■ EXERCISE OBJECTIVE: Count the lines in the entries below that mention the string "mean", then write that number by itself.

[Rendered images with source text]
-=-=-=-=-
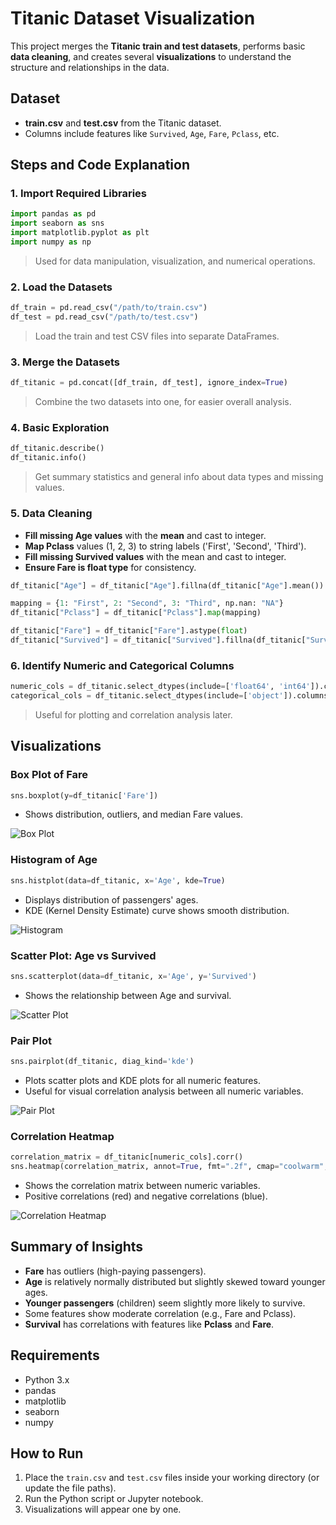 # Titanic Dataset Visualization

This project merges the **Titanic train and test datasets**, performs basic **data cleaning**, and creates several **visualizations** to understand the structure and relationships in the data.


## Dataset
- **train.csv** and **test.csv** from the Titanic dataset.
- Columns include features like `Survived`, `Age`, `Fare`, `Pclass`, etc.


## Steps and Code Explanation

### 1. **Import Required Libraries**
```python
import pandas as pd
import seaborn as sns
import matplotlib.pyplot as plt
import numpy as np
```
> Used for data manipulation, visualization, and numerical operations.


### 2. **Load the Datasets**
```python
df_train = pd.read_csv("/path/to/train.csv")
df_test = pd.read_csv("/path/to/test.csv")
```
> Load the train and test CSV files into separate DataFrames.


### 3. **Merge the Datasets**
```python
df_titanic = pd.concat([df_train, df_test], ignore_index=True)
```
> Combine the two datasets into one, for easier overall analysis.


### 4. **Basic Exploration**
```python
df_titanic.describe()
df_titanic.info()
```
> Get summary statistics and general info about data types and missing values.


### 5. **Data Cleaning**
- **Fill missing Age values** with the **mean** and cast to integer.
- **Map Pclass** values (1, 2, 3) to string labels ('First', 'Second', 'Third').
- **Fill missing Survived values** with the mean and cast to integer.
- **Ensure Fare is float type** for consistency.

```python
df_titanic["Age"] = df_titanic["Age"].fillna(df_titanic["Age"].mean()).astype(int)

mapping = {1: "First", 2: "Second", 3: "Third", np.nan: "NA"}
df_titanic["Pclass"] = df_titanic["Pclass"].map(mapping)

df_titanic["Fare"] = df_titanic["Fare"].astype(float)
df_titanic["Survived"] = df_titanic["Survived"].fillna(df_titanic["Survived"].mean()).astype(int)
```


### 6. **Identify Numeric and Categorical Columns**
```python
numeric_cols = df_titanic.select_dtypes(include=['float64', 'int64']).columns.tolist()
categorical_cols = df_titanic.select_dtypes(include=['object']).columns.tolist()
```
> Useful for plotting and correlation analysis later.


## Visualizations

### Box Plot of Fare
```python
sns.boxplot(y=df_titanic['Fare'])
```
- Shows distribution, outliers, and median Fare values.

![Box Plot](images/boxplot.png)

### Histogram of Age
```python
sns.histplot(data=df_titanic, x='Age', kde=True)
```
- Displays distribution of passengers' ages.
- KDE (Kernel Density Estimate) curve shows smooth distribution.
  
![Histogram](images/hist.png)

### Scatter Plot: Age vs Survived
```python
sns.scatterplot(data=df_titanic, x='Age', y='Survived')
```
- Shows the relationship between Age and survival.
  
![Scatter Plot](images/scatter_plot.png)

### Pair Plot
```python
sns.pairplot(df_titanic, diag_kind='kde')
```
- Plots scatter plots and KDE plots for all numeric features.
- Useful for visual correlation analysis between all numeric variables.
  
![Pair Plot](images/pairplot.png)

### Correlation Heatmap
```python
correlation_matrix = df_titanic[numeric_cols].corr()
sns.heatmap(correlation_matrix, annot=True, fmt=".2f", cmap="coolwarm", square=True, linewidths=0.5)
```
- Shows the correlation matrix between numeric variables.
- Positive correlations (red) and negative correlations (blue).
 
![Correlation Heatmap](images/corr_heat.png)

## Summary of Insights
- **Fare** has outliers (high-paying passengers).
- **Age** is relatively normally distributed but slightly skewed toward younger ages.
- **Younger passengers** (children) seem slightly more likely to survive.
- Some features show moderate correlation (e.g., Fare and Pclass).
- **Survival** has correlations with features like **Pclass** and **Fare**.


## Requirements
- Python 3.x
- pandas
- matplotlib
- seaborn
- numpy


## How to Run
1. Place the `train.csv` and `test.csv` files inside your working directory (or update the file paths).
2. Run the Python script or Jupyter notebook.
3. Visualizations will appear one by one.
-=-=-=-=-
■ REPLY: 4